Obama is trying to make those things change -- approximately yesterday. Keying off of President Bush's "World War III" comment, he again blasted Clinton for voting for last month's Iran resolution. "When I am the nominee . . . my opponent won't be able to say that I am being inconsistent for flip-flopping," ABC's Sunlen Miller reports. His opponent "won't be able to say that I agree with using the war in Iraq to justify military action with a war in Iran."
And things could get sharper in the days ahead. Obama is beefing up his war room: John Del Cecato will head up his new "rapid response effort," Jeff Zeleny reports in The New York Times. According to an internal campaign memo sent to staff members, the post is being created "to help push back on attacks from the media and our friends in the rival campaigns."
The Boston Globe's Scott Helman sums up the maneuverings: "The leading Democratic presidential contenders are sharpening their strategies, realigning staff, and refining their messages as they position themselves to emerge as the party's nominee," he writes. This piece of (very wishful) thinking from Edwards adviser Joe Trippi: "We have to make our case that the choice in this race is not between Clinton and Obama, it's between Clinton and Edwards, and make that choice very clear."
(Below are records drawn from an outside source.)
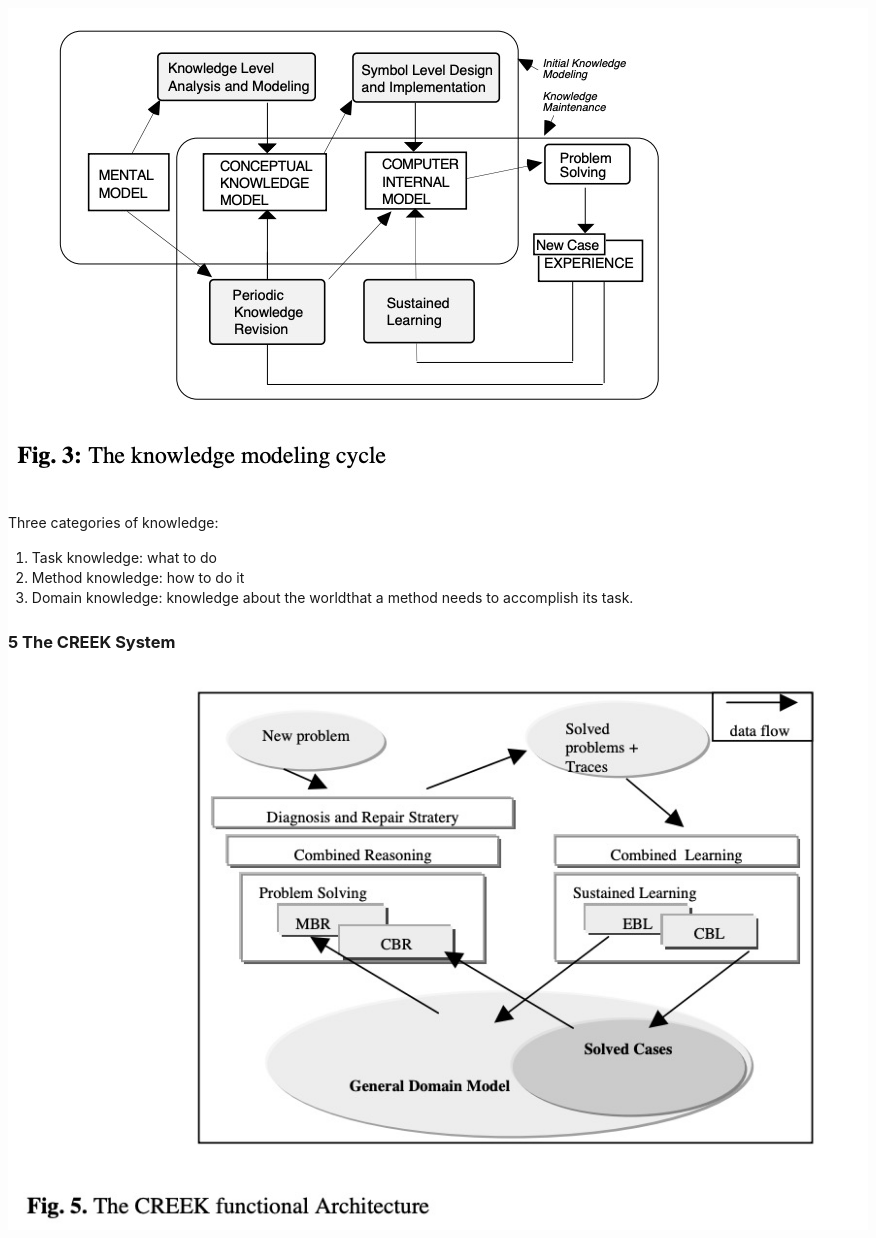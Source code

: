 ![](img/knowledge-modeling.jpg)

Three categories of knowledge:

1. Task knowledge: what to do
2. Method knowledge: how to do it
3. Domain knowledge: knowledge about the worldthat a method needs to accomplish its task.


### 5 The CREEK System

![](img/CREEK.jpg)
With apologies to the good Mr. Trippi, here's a comparison that Obama will take any day: "Proposal by proposal, Hillary Rodham Clinton and Barack Obama are constructing policy agendas that present their party with mirror-image choices," Ron Brownstein writes in the Los Angeles Times. "On domestic policy, Obama has shown a much greater willingness than Clinton to challenge liberal orthodoxy and the powerful Democratic interest groups that defend it. On national security, though, Clinton has pushed against the party's left-of-center consensus while Obama has embraced it. One candidate offers conformity at home and apostasy abroad; the other, the opposite."
Back on the congressional front, the big S-CHIP vote came and went as expected -- except one particular sound bite that wasn't exactly what House Speaker Nancy Pelosi, D-Calif., had in mind. (Let's guess that Rep. Pete Stark, D-Calif., won't be tapped for the Democratic radio address any time soon.)
Stark created a stir -- and woke up the GOP "rapid response efforts" -- with this remark on the House floor: "You don't have money to fund the war or children. But you're going to spend it to blow up innocent people if we can get enough kids to grow old enough for you to send to Iraq to get their heads blown off for the President's amusement."
It was another distraction in a rough week for Democratic congressional leadership, coming on top of the "genocide" resolution that now appears firmly shelved. Democrats may see some political up-side in having the president discover fiscal conservatism on healthcare for poor children, but the GOP base held for at least one more day.
"Despite a multimillion-dollar advertising campaign and intense lobbying by children's advocates, supporters of the bill were unable to convert a single House Republican who voted against the bill last month," Robert Pear and Sheryl Gay Stolberg report in The New York Times. "For now, the insurance vote stands as the latest example of how Mr. Bush can still get his way on Capitol Hill."